A pandemia de Covid-19 foi um exemplo claro de como o mundo exterior pode impactar diretamente as condições da escola. Muitos alunos chegaram ao retorno presencial com profundas dificuldades emocionais, físicas e cognitivas. A tarefa do educador foi, muitas vezes, a de um “gerente de crises”, ajudando não só na recuperação do aprendizado acadêmico, mas também no apoio emocional e psicológico dos estudantes. 
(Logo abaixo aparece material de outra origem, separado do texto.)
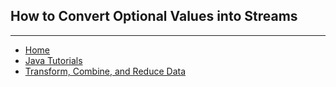 ## How to Convert Optional Values into Streams

---

- [Home](./../../README.md)
- [Java Tutorials](./../tutorials.md)
- [Transform, Combine, and Reduce Data](./4_Transform_Combine_and_Reduce_Data.md)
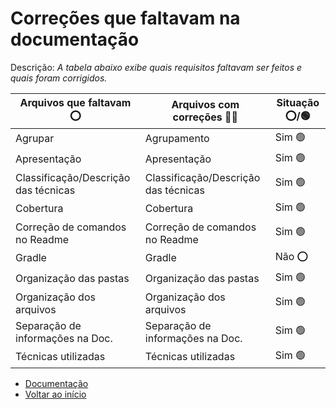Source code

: # Correções que faltavam na documentação

Descrição: *A tabela abaixo exibe quais requisitos faltavam ser feitos e quais foram corrigidos.*

| Arquivos que faltavam ⭕         | Arquivos com correções 👍🏽         | Situação ⭕/🟢 |
|----------------------------------|------------------------------------|-----------------|
| Agrupar                          | Agrupamento                        | Sim 🟢         |
| Apresentação                     | Apresentação                       | Sim 🟢         |
| Classificação/Descrição das técnicas       | Classificação/Descrição das técnicas         | Sim 🟢         |
| Cobertura                        | Cobertura                          | Sim 🟢         |
| Correção de comandos no Readme   | Correção de comandos no Readme     | Sim 🟢         |
| Gradle                           | Gradle                             | Não ⭕         |
| Organização das pastas           | Organização das pastas             | Sim 🟢         |
| Organização dos arquivos         | Organização dos arquivos           | Sim 🟢         |
| Separação de informações na Doc. | Separação de informações na Doc.   | Sim 🟢         |
| Técnicas utilizadas              | Técnicas utilizadas                | Sim 🟢         |

- [Documentação](/documentacao/)
- [Voltar ao início](/README.md)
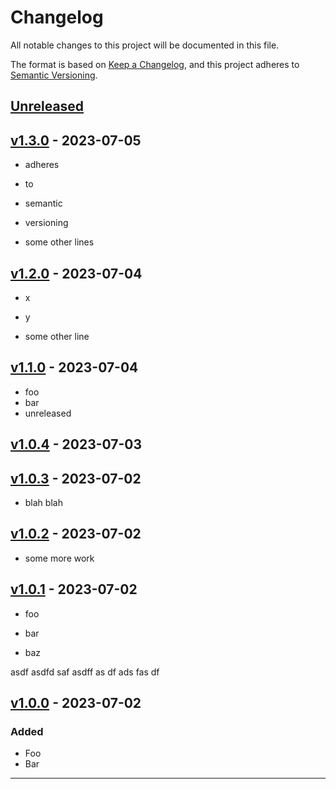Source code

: # Changelog

All notable changes to this project will be documented in this file.

The format is based on [Keep a Changelog](https://keepachangelog.com/en/1.0.0/),
and this project adheres to [Semantic Versioning](https://semver.org/spec/v2.0.0.html).

## [Unreleased]

## [v1.3.0] - 2023-07-05

- adheres
- to
- semantic
- versioning

- some other lines

## [v1.2.0] - 2023-07-04

- x
- y

- some other line

## [v1.1.0] - 2023-07-04

- foo
- bar
- unreleased

## [v1.0.4] - 2023-07-03

## [v1.0.3] - 2023-07-02

- blah blah

## [v1.0.2] - 2023-07-02

- some more work

## [v1.0.1] - 2023-07-02

- foo
- bar

- baz

asdf
asdfd
saf
asdff as
df
ads fas
df

## [v1.0.0] - 2023-07-02

### Added

- Foo
- Bar

---

[unreleased]: https://github.com/mfridman/debug-goreleaser/compare/v1.3.0...HEAD
[v1.3.0]: https://github.com/mfridman/debug-goreleaser/compare/v1.2.0...v1.3.0
[v1.2.0]: https://github.com/mfridman/debug-goreleaser/compare/v1.1.0...v1.2.0
[v1.1.0]: https://github.com/mfridman/debug-goreleaser/compare/v1.0.4...v1.1.0
[v1.0.4]: https://github.com/mfridman/debug-goreleaser/compare/v1.0.3...v1.0.4
[v1.0.3]: https://github.com/mfridman/debug-goreleaser/compare/v1.0.2...v1.0.3
[v1.0.2]: https://github.com/mfridman/debug-goreleaser/compare/v1.0.1...v1.0.2
[v1.0.1]: https://github.com/mfridman/debug-goreleaser/compare/v1.0.0...v1.0.1
[v1.0.0]: https://github.com/olivierlacan/keep-a-changelog/releases/tag/v1.0.0
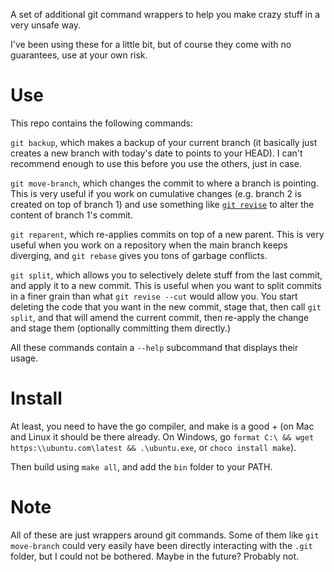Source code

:A set of additional git command wrappers to help you make crazy stuff in a very unsafe way.

I've been using these for a little bit, but of course they come with no guarantees, use at your own risk.

# Use

This repo contains the following commands:

`git backup`, which makes a backup of your current branch (it basically just creates a new branch with today's date to points to your HEAD). I can't recommend enough to use this before you use the others, just in case.

`git move-branch`, which changes the commit to where a branch is pointing. This is very useful if you work on cumulative changes (e.g. branch 2 is created on top of branch 1) and use something like [`git revise`](https://git-revise.readthedocs.io/en/latest/index.html) to alter the content of branch 1's commit.

`git reparent`, which re-applies commits on top of a new parent. This is very useful when you work on a repository when the main branch keeps diverging, and `git rebase` gives you tons of garbage conflicts.

`git split`, which allows you to selectively delete stuff from the last commit, and apply it to a new commit. This is useful when you want to split commits in a finer grain than what `git revise --cut` would allow you. You start deleting the code that you want in the new commit, stage that, then call `git split`, and that will amend the current commit, then re-apply the change and stage them (optionally committing them directly.)

All these commands contain a `--help` subcommand that displays their usage.

# Install

At least, you need to have the go compiler, and make is a good + (on Mac and Linux it should be there already. On Windows, go `format C:\ && wget https:\\ubuntu.com\latest && .\ubuntu.exe`, or `choco install make`).

Then build using `make all`, and add the `bin` folder to your PATH.

# Note

All of these are just wrappers around git commands. Some of them like `git move-branch` could very easily have been directly interacting with the `.git` folder, but I could not be bothered. Maybe in the future? Probably not.
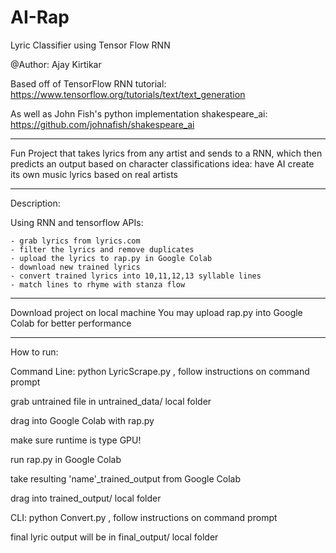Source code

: # AI-Rap
Lyric Classifier using Tensor Flow RNN

@Author: Ajay Kirtikar

Based off of TensorFlow RNN tutorial: https://www.tensorflow.org/tutorials/text/text_generation 

As well as John Fish's python implementation shakespeare_ai: https://github.com/johnafish/shakespeare_ai

-----------------------------------------------------------------------------

Fun Project that takes lyrics from any artist and sends to a RNN, 
which then predicts an output based on character classifications
idea: have AI create its own music lyrics based on real artists

-----------------------------------------------------------------------------

Description:  

Using RNN and tensorflow APIs:

    - grab lyrics from lyrics.com
    - filter the lyrics and remove duplicates
    - upload the lyrics to rap.py in Google Colab
    - download new trained lyrics
    - convert trained lyrics into 10,11,12,13 syllable lines
    - match lines to rhyme with stanza flow

-----------------------------------------------------------------------------

Download project on local machine
You may upload rap.py into Google Colab for better performance

-----------------------------------------------------------------------------

How to run:

Command Line: python LyricScrape.py , follow instructions on command prompt

grab untrained file in untrained_data/ local folder

drag into Google Colab with rap.py

make sure runtime is type GPU!

run rap.py in Google Colab

take resulting 'name'_trained_output from Google Colab

drag into trained_output/ local folder

CLI: python Convert.py , follow instructions on command prompt

final lyric output will be in final_output/ local folder
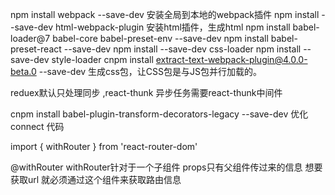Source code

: npm install webpack --save-dev  安装全局到本地的webpack插件
npm install --save-dev html-webpack-plugin 安装html插件，生成html
npm install babel-loader@7 babel-core babel-preset-env --save-dev
npm install babel-preset-react --save-dev
npm install --save-dev css-loader
npm install --save-dev style-loader
cnpm install extract-text-webpack-plugin@4.0.0-beta.0 --save-dev 生成css包，让CSS包是与JS包并行加载的。



reduex默认只处理同步 ,react-thunk 异步任务需要react-thunk中间件

cnpm install babel-plugin-transform-decorators-legacy --save-dev   优化connect 代码

import { withRouter } from 'react-router-dom'

@withRouter  withRouter针对于一个子组件 props只有父组件传过来的信息 想要获取url 就必须通过这个组件来获取路由信息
A realidade é dura, sim. O cenário para os educadores em muitos lugares ainda é precário. As políticas públicas para a educação, em grande parte, continuam a ser insuficientes e a remuneração dos professores ainda está longe de refletir a importância do trabalho que realizam. Mas, por outro lado, a escola segue sendo um farol de esperança para aqueles que buscam um futuro melhor. 
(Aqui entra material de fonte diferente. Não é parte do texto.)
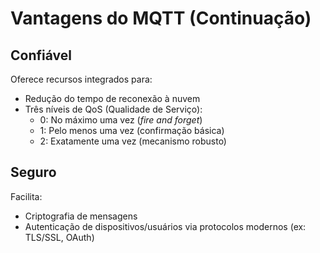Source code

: # Vantagens do MQTT (Continuação)

## Confiável  
Oferece recursos integrados para:  
- Redução do tempo de reconexão à nuvem  
- Três níveis de QoS (Qualidade de Serviço):  
  - 0: No máximo uma vez (*fire and forget*)  
  - 1: Pelo menos uma vez (confirmação básica)  
  - 2: Exatamente uma vez (mecanismo robusto)  

## Seguro  
Facilita:  
- Criptografia de mensagens  
- Autenticação de dispositivos/usuários via protocolos modernos (ex: TLS/SSL, OAuth)  
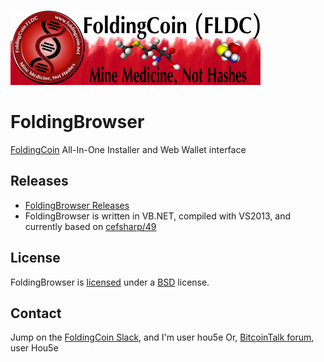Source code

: [![FoldingCoin Logo](FoldingCoinTitle.png)](http://foldingcoin.net/ "FoldingCoin")

# FoldingBrowser
[FoldingCoin](http://foldingcoin.net/) All-In-One Installer and Web Wallet interface


## Releases

- [FoldingBrowser Releases](https://github.com/Hou5e/FoldingBrowser/releases)
- FoldingBrowser is written in VB.NET, compiled with VS2013, and currently based on [cefsharp/49](https://github.com/cefsharp/CefSharp/tree/cefsharp/49)

## License

FoldingBrowser is [licensed](https://github.com/Hou5e/FoldingBrowser/Browser/bin/Release/LICENSE.txt) under a [BSD](http://opensource.org/licenses/BSD-3-Clause "BSD License") license.

## Contact

Jump on the [FoldingCoin Slack](https://foldingcoin.slack.com/messages/general/), and I'm user hou5e
Or, [BitcoinTalk forum](https://bitcointalk.org/index.php?topic=781352), user Hou5e
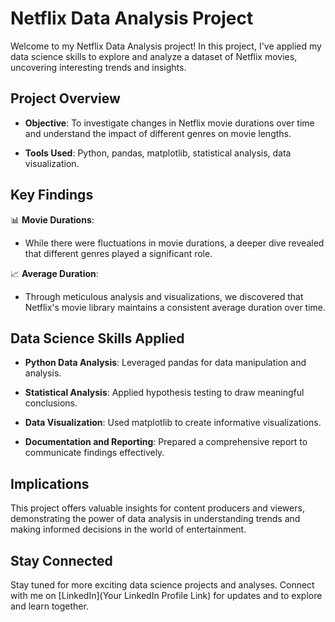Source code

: # Netflix Data Analysis Project

Welcome to my Netflix Data Analysis project! In this project, I've applied my data science skills to explore and analyze a dataset of Netflix movies, uncovering interesting trends and insights.

## Project Overview

- **Objective**: To investigate changes in Netflix movie durations over time and understand the impact of different genres on movie lengths.

- **Tools Used**: Python, pandas, matplotlib, statistical analysis, data visualization.

## Key Findings

📊 **Movie Durations**:
- While there were fluctuations in movie durations, a deeper dive revealed that different genres played a significant role.

📈 **Average Duration**:
- Through meticulous analysis and visualizations, we discovered that Netflix's movie library maintains a consistent average duration over time.

## Data Science Skills Applied

- **Python Data Analysis**: Leveraged pandas for data manipulation and analysis.

- **Statistical Analysis**: Applied hypothesis testing to draw meaningful conclusions.

- **Data Visualization**: Used matplotlib to create informative visualizations.

- **Documentation and Reporting**: Prepared a comprehensive report to communicate findings effectively.

## Implications

This project offers valuable insights for content producers and viewers, demonstrating the power of data analysis in understanding trends and making informed decisions in the world of entertainment.

## Stay Connected

Stay tuned for more exciting data science projects and analyses. Connect with me on [LinkedIn](Your LinkedIn Profile Link) for updates and to explore and learn together.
No final, é preciso reconhecer que a escola tem uma capacidade quase mágica de transformar realidades. Mesmo com todas as dificuldades, ela continua sendo um espaço onde a transformação é possível, onde muitas vezes o impossível pode se tornar realidade. É na sala de aula que um aluno pode descobrir que é capaz de muito mais do que imaginava. É ali que ele encontra, muitas vezes, uma esperança que não encontrou em nenhum outro lugar. A escola é o lugar que mostra que a esperança vem de dentro. E isso caros leitores o que torna o trabalho do professor, apesar de tudo, tão grandioso. Por mais que o mundo grite lá fora, a escola ainda tem o poder de ouvir, acolher e transformar. Por isso, o que nos move, enquanto educadores, é justamente a capacidade de transformar esses gritos em histórias de superação, de crescimento e, principalmente, de aprendizado. 

Se a escola escuta o grito do mundo, ela também tem o poder de ressoar com ele de forma positiva. Ela não é apenas um reflexo do que acontece fora, mas um espaço de mudança, onde os alunos podem não apenas aprender, mas também se reencontrar e se reconstituir. E, no final das contas, isso é o que realmente importa: fazer com que a educação, de fato, transforme. Para que, no futuro, sejamos todos gratos por termos dedicado nossos dias a algo tão essencial.